Environmental campaigners desperate to save the last ‘green lungs’ of the coastal Algarve have a new cause – the ‘soft rural tourism plan’ recently presented for Alvor’s Quinta da Rocha, and open to public consultation until next week (click here).
Close inspection of all the relevant documents attached to the proposal have confirmed that the plan is a Trojan Horse, or “wolf in sheep’s clothing”, say dissenters who are now calling on like-minded locals to gather signatures backing a comprehensive 10-page missive to the CCDR (the commission for rural development) calling for the whole idea to be thrown out.
Without CCDR backing, the plan cannot be sanctioned, even by the local council (Portimão) which appears to have told national journalists that it can see “nothing wrong with it”.
The ‘holes’ however are quite clear.
Says citizens group “A Última Janela Para o Mar”, the proposal “constitutes a considerable increase in urban building within a sensitive marshland area that has both RAMSAR and Rede Natura 2000 classification”.
More importantly, it represents the ‘thin end of the wedge’.

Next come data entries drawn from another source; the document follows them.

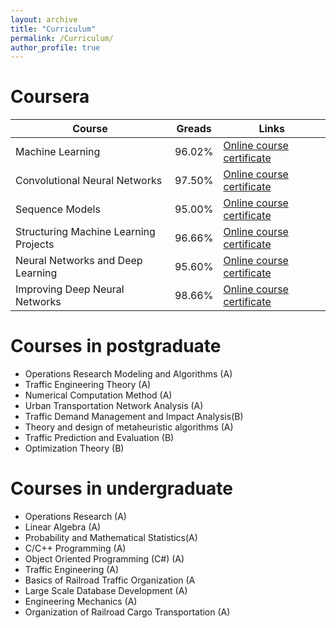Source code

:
 ```yaml
---
layout: archive
title: "Curriculum"
permalink: /Curriculum/
author_profile: true
---
```


Coursera
======

| Course                                | Greads   | Links                                                                          |
| ------------------------------------- | -------- | ------------------------------------------------------------------------------ |
| Machine Learning                      | 96.02%   | [Online course certificate](https://www.coursera.org/account/accomplishments/verify/83H2AXHA3U36?utm_source=link&utm_medium=certificate&utm_content=cert_image&utm_campaign=sharing_cta&utm_product=course)                          |
| Convolutional Neural Networks         | 97.50%   | [Online course certificate](https://www.coursera.org/account/accomplishments/verify/72XGNRQWHXDQ?utm_source=link&utm_medium=certificate&utm_content=cert_image&utm_campaign=sharing_cta&utm_product=course)                          |
| Sequence Models                       | 95.00%   | [Online course certificate](https://www.coursera.org/account/accomplishments/verify/3MF47TZC2BMH?utm_source=link&utm_medium=certificate&utm_content=cert_image&utm_campaign=sharing_cta&utm_product=course)                          |
| Structuring Machine Learning Projects | 96.66%   | [Online course certificate](https://www.coursera.org/account/accomplishments/verify/8RQ4PQKK4K88?utm_source=link&utm_medium=certificate&utm_content=cert_image&utm_campaign=pdf_header_button&utm_product=course)                    |
| Neural Networks and Deep Learning     | 95.60%   | [Online course certificate](https://www.coursera.org/account/accomplishments/verify/2AT55WYQ8ESD?utm_source=link&utm_medium=certificate&utm_content=cert_image&utm_campaign=sharing_cta&utm_product=course)                          |
| Improving Deep Neural Networks        | 98.66%   | [Online course certificate](https://www.coursera.org/account/accomplishments/verify/G2XERTWHZ2TB?utm_source=link&utm_medium=certificate&utm_content=cert_image&utm_campaign=sharing_cta&utm_product=course)                          |

Courses in postgraduate
======
* Operations Research Modeling and Algorithms (A)
* Traffic Engineering Theory (A)
* Numerical Computation Method (A)
* Urban Transportation Network Analysis (A)
* Traffic Demand Management and Impact Analysis(B)
* Theory and design of metaheuristic algorithms (A)
* Traffic Prediction and Evaluation (B)
* Optimization Theory (B)

Courses in undergraduate
======
* Operations Research (A)
* Linear Algebra (A)
* Probability and Mathematical Statistics(A)
* C/C++ Programming (A)
* Object Oriented Programming (C#) (A)
* Traffic Engineering (A)
* Basics of Railroad Traffic Organization (A
* Large Scale Database Development (A)
* Engineering Mechanics (A)
* Organization of Railroad Cargo Transportation (A)
   
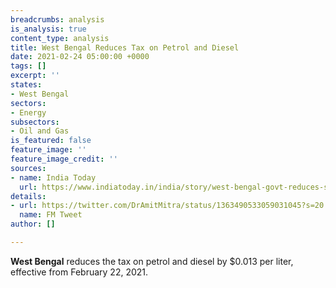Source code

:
 ```yaml
---
breadcrumbs: analysis
is_analysis: true
content_type: analysis
title: West Bengal Reduces Tax on Petrol and Diesel
date: 2021-02-24 05:00:00 +0000
tags: []
excerpt: ''
states:
- West Bengal
sectors:
- Energy
subsectors:
- Oil and Gas
is_featured: false
feature_image: ''
feature_image_credit: ''
sources:
- name: India Today
  url: https://www.indiatoday.in/india/story/west-bengal-govt-reduces-state-tax-on-petrol-diesel-by-rs-1-per-litre-1771593-2021-02-21
details:
- url: https://twitter.com/DrAmitMitra/status/1363490533059031045?s=20
  name: FM Tweet
author: []

---
```

**West Bengal** reduces the tax on petrol and diesel by $0.013 per liter, effective from February 22, 2021.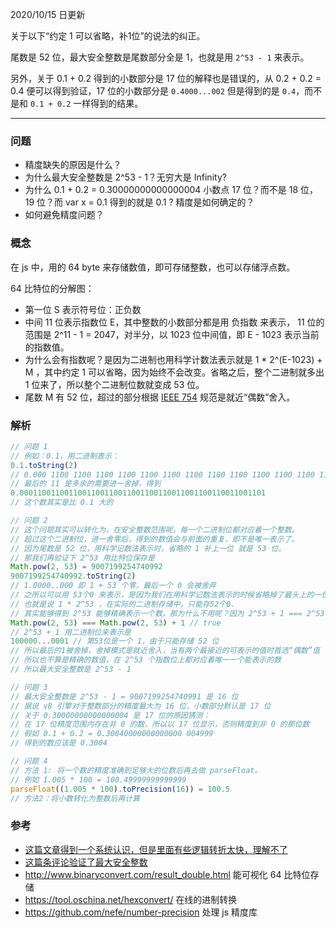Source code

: 2020/10/15 日更新

关于以下“约定 1 可以省略，补1位”的说法的纠正。

尾数是 52 位，最大安全整数是尾数部分全是 1，也就是用 `2^53 - 1` 来表示。

另外，关于 0.1 + 0.2 得到的小数部分是 17 位的解释也是错误的，从 0.2 + 0.2 = 0.4 便可以得到验证，17 位的小数部分是 `0.4000...002` 但是得到的是 `0.4`，而不是和 `0.1 + 0.2` 一样得到的结果。

-------------

### 问题
- 精度缺失的原因是什么？
- 为什么最大安全整数是 2^53 - 1？无穷大是 Infinity?
- 为什么 0.1 + 0.2 = 0.30000000000000004 小数点 17 位？而不是 18 位，19 位？而 var x = 0.1 得到的就是 0.1 ? 精度是如何确定的？
- 如何避免精度问题？

### 概念
在 js 中，用的 64 byte 来存储数值，即可存储整数，也可以存储浮点数。 

64 比特位的分解图：
- 第一位 S 表示符号位：正负数
- 中间 11 位表示指数位 E，其中整数的小数部分都是用 负指数 来表示， 11 位的范围是 2^11 - 1 = 2047，对半分，以 1023 位中间值，即 E - 1023 表示当前的指数值。
- 为什么会有指数呢？是因为二进制也用科学计数法表示就是 1 * 2^(E-1023) + M ，其中约定 1 可以省略，因为始终不会改变。省略之后，整个二进制就多出 1 位来了，所以整个二进制位数就变成 53 位。
- 尾数 M 有 52 位，超过的部分根据 [IEEE 754](https://en.wikipedia.org/wiki/IEEE_754) 规范是就近“偶数”舍入。

### 解析
```js
// 问题 1
// 例如：0.1，用二进制表示：
0.1.toString(2)
// 0.000 1100 1100 1100 1100 1100 1100 1100 1100 1100 1100 1100 1100 1100 11
// 最后的 11 是多余的需要进一舍掉，得到
0.0001100110011001100110011001100110011001100110011001101
// 这个数其实是比 0.1 大的

// 问题 2
// 这个问题其实可以转化为，在安全整数范围呢，每一个二进制位都对应着一个整数。
// 超过这个二进制位，进一舍零后，得到的数值会与前面的重复，即不是唯一表示了。
// 因为尾数是 52 位，用科学记数法表示时，省略的 1 补上一位 就是 53 位。
// 那我们再验证下 2^53 用比特位保存是
Math.pow(2, 53) = 9007199254740992
9007199254740992.toString(2)
// 1.0000..000 即 1 + 53 个零，最后一个 0 会被舍弃
// 之所以可以用 53个0 来表示，是因为我们在用科学记数法表示的时候省略掉了最头上的一位。
// 也就是说 1 * 2^53 ，在实际的二进制存储中，只能存52个0.
// 其实能够得到 2^53 能够精确表示一个数，那为什么不用呢？因为 2^53 + 1 === 2^53
Math.pow(2, 53) === Math.pow(2, 53) + 1 // true
// 2^53 + 1 用二进制位来表示是
100000...0001 // 第53位是一个 1，由于只能存储 52 位
// 所以最后的1被舍掉，舍掉模式是就近舍入，当有两个最接近的可表示的值时首选“偶数”值
// 所以也不算是精确的数值，在 2^53 个指数位上都对应着唯一一个能表示的数
// 所以最大安全整数是 2^53 - 1

// 问题 3
// 最大安全整数是 2^53 - 1 = 9007199254740991 是 16 位
// 据说 v8 引擎对于整数部分的精度最大为 16 位，小数部分默认是 17 位
// 关于 0.30000000000000004 是 17 位的原因猜测：
// 在 17 位精度范围内存在非 0 的数，所以以 17 位显示，否则精度到非 0 的那位数
// 假如 0.1 + 0.2 = 0.30040000000000000 004999
// 得到的数应该是 0.3004

// 问题 4
// 方法 1: 将一个数的精度准确到足够大的位数后再去做 parseFloat。
// 例如 1.005 * 100 = 100.49999999999999
parseFloat((1.005 * 100).toPrecision(16)) = 100.5
// 方法2：将小数转化为整数后再计算
```

### 参考
- [这篇文章得到一个系统认识，但是里面有些逻辑转折太快，理解不了](https://github.com/camsong/blog/issues/9)
- [这篇条评论验证了最大安全整数](https://github.com/camsong/blog/issues/9#issuecomment-385921123)
- http://www.binaryconvert.com/result_double.html 能可视化 64 比特位存储
- https://tool.oschina.net/hexconvert/ 在线的进制转换
- https://github.com/nefe/number-precision 处理 js 精度库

Campaigners fear that if this ‘watered down version’ of a major touristic complex initially planned for the site is given the green-light, further building will undoubtedly follow.

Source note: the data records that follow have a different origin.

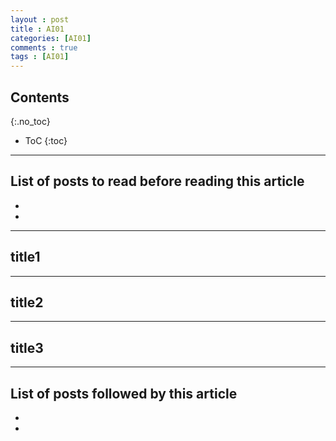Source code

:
 ```yaml
---
layout : post
title : AI01
categories: [AI01]
comments : true
tags : [AI01]
---
```


## Contents
{:.no_toc}

* ToC
{:toc}

---

List of posts to read before reading this article
- 
- 
- 

---

## title1

---

## title2

---

## title3

---

List of posts followed by this article
- 
- 
- 
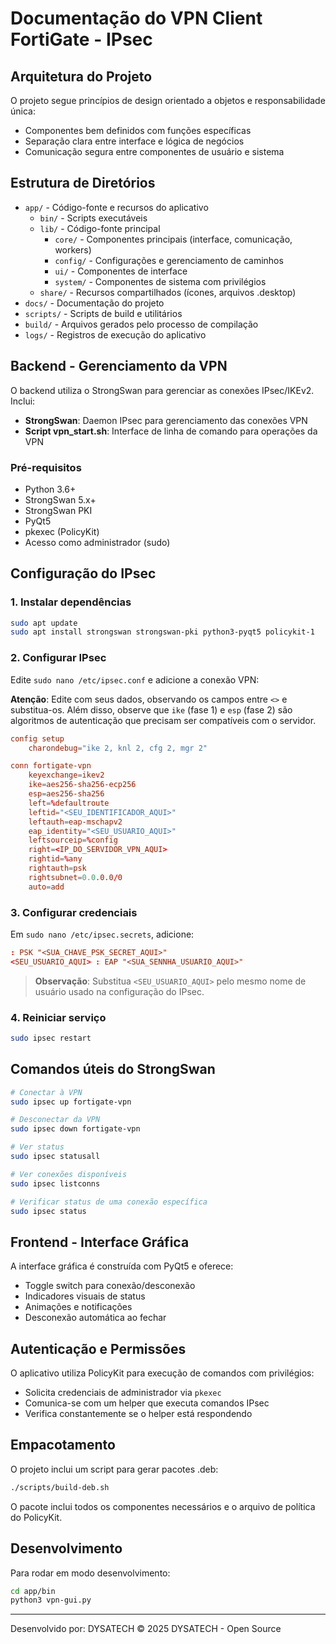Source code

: # Documentação do VPN Client FortiGate - IPsec

## Arquitetura do Projeto

O projeto segue princípios de design orientado a objetos e responsabilidade única:

- Componentes bem definidos com funções específicas
- Separação clara entre interface e lógica de negócios
- Comunicação segura entre componentes de usuário e sistema

## Estrutura de Diretórios

- `app/` - Código-fonte e recursos do aplicativo
  - `bin/` - Scripts executáveis
  - `lib/` - Código-fonte principal
    - `core/` - Componentes principais (interface, comunicação, workers)
    - `config/` - Configurações e gerenciamento de caminhos
    - `ui/` - Componentes de interface
    - `system/` - Componentes de sistema com privilégios
  - `share/` - Recursos compartilhados (ícones, arquivos .desktop)
- `docs/` - Documentação do projeto
- `scripts/` - Scripts de build e utilitários
- `build/` - Arquivos gerados pelo processo de compilação
- `logs/` - Registros de execução do aplicativo

## Backend - Gerenciamento da VPN

O backend utiliza o StrongSwan para gerenciar as conexões IPsec/IKEv2. Inclui:

- **StrongSwan**: Daemon IPsec para gerenciamento das conexões VPN
- **Script vpn_start.sh**: Interface de linha de comando para operações da VPN

### Pré-requisitos

- Python 3.6+
- StrongSwan 5.x+
- StrongSwan PKI
- PyQt5
- pkexec (PolicyKit)
- Acesso como administrador (sudo)

## Configuração do IPsec

### 1. Instalar dependências

```bash
sudo apt update
sudo apt install strongswan strongswan-pki python3-pyqt5 policykit-1
```

### 2. Configurar IPsec

Edite `sudo nano /etc/ipsec.conf` e adicione a conexão VPN:

**Atenção**: Edite com seus dados, observando os campos entre `<>` e substitua-os.
Além disso, observe que `ike` (fase 1) e `esp` (fase 2) são algoritmos de autenticação que precisam ser compatíveis com o servidor.

```conf
config setup
    charondebug="ike 2, knl 2, cfg 2, mgr 2"

conn fortigate-vpn  
    keyexchange=ikev2
    ike=aes256-sha256-ecp256
    esp=aes256-sha256
    left=%defaultroute
    leftid="<SEU_IDENTIFICADOR_AQUI>"
    leftauth=eap-mschapv2
    eap_identity="<SEU_USUARIO_AQUI>"
    leftsourceip=%config
    right=<IP_DO_SERVIDOR_VPN_AQUI>
    rightid=%any
    rightauth=psk
    rightsubnet=0.0.0.0/0
    auto=add
```

### 3. Configurar credenciais

Em `sudo nano /etc/ipsec.secrets`, adicione:

```conf
: PSK "<SUA_CHAVE_PSK_SECRET_AQUI>"
<SEU_USUARIO_AQUI> : EAP "<SUA_SENNHA_USUARIO_AQUI>"
```

> **Observação**: Substitua `<SEU_USUARIO_AQUI>` pelo mesmo nome de usuário usado na configuração do IPsec.

### 4. Reiniciar serviço

```bash
sudo ipsec restart
```

## Comandos úteis do StrongSwan

```bash
# Conectar à VPN
sudo ipsec up fortigate-vpn

# Desconectar da VPN
sudo ipsec down fortigate-vpn

# Ver status
sudo ipsec statusall

# Ver conexões disponíveis
sudo ipsec listconns

# Verificar status de uma conexão específica
sudo ipsec status
```

## Frontend - Interface Gráfica

A interface gráfica é construída com PyQt5 e oferece:

- Toggle switch para conexão/desconexão
- Indicadores visuais de status
- Animações e notificações
- Desconexão automática ao fechar

## Autenticação e Permissões

O aplicativo utiliza PolicyKit para execução de comandos com privilégios:

- Solicita credenciais de administrador via `pkexec`
- Comunica-se com um helper que executa comandos IPsec
- Verifica constantemente se o helper está respondendo

## Empacotamento

O projeto inclui um script para gerar pacotes .deb:

```bash
./scripts/build-deb.sh
```

O pacote inclui todos os componentes necessários e o arquivo de política do PolicyKit.

## Desenvolvimento

Para rodar em modo desenvolvimento:

```bash
cd app/bin
python3 vpn-gui.py
```

---

Desenvolvido por: DYSATECH
© 2025 DYSATECH - Open Source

And Quinta da Rocha’s ‘history’ does it no favours.
Says the presentation by “A Última Janela para o Mar”: “The story of attempts at building at Quinta da Rocha has been dismal…”
Heavily-indebted property mogul Aprígio Santos was ultimately ordered to make good the damage heavy machinery had caused, and halted in his attempts to create a VIP resort.
Although the site is no longer under “constant threat of criminal activity”, campaigners say the dangers of property speculation remain.
And the ‘non-sequiters’ in the plan are just a little too blatant.
For example, the use of the word “reconstruction” of existing buildings on the site.
Says “A Última Janela para o Mar”, the majority of these buildings are barns, ruins and pig-styes that were never habitational.
To ‘reconstruct’ them as such – to create a small hotel and various rural houses – would completely go against the ethos of the Portimão development plan, says the group, which will be collecting signatures to support its campaign tomorrow (Saturday) from the garden opposite Portimão’s TEMPO theatre at 7pm.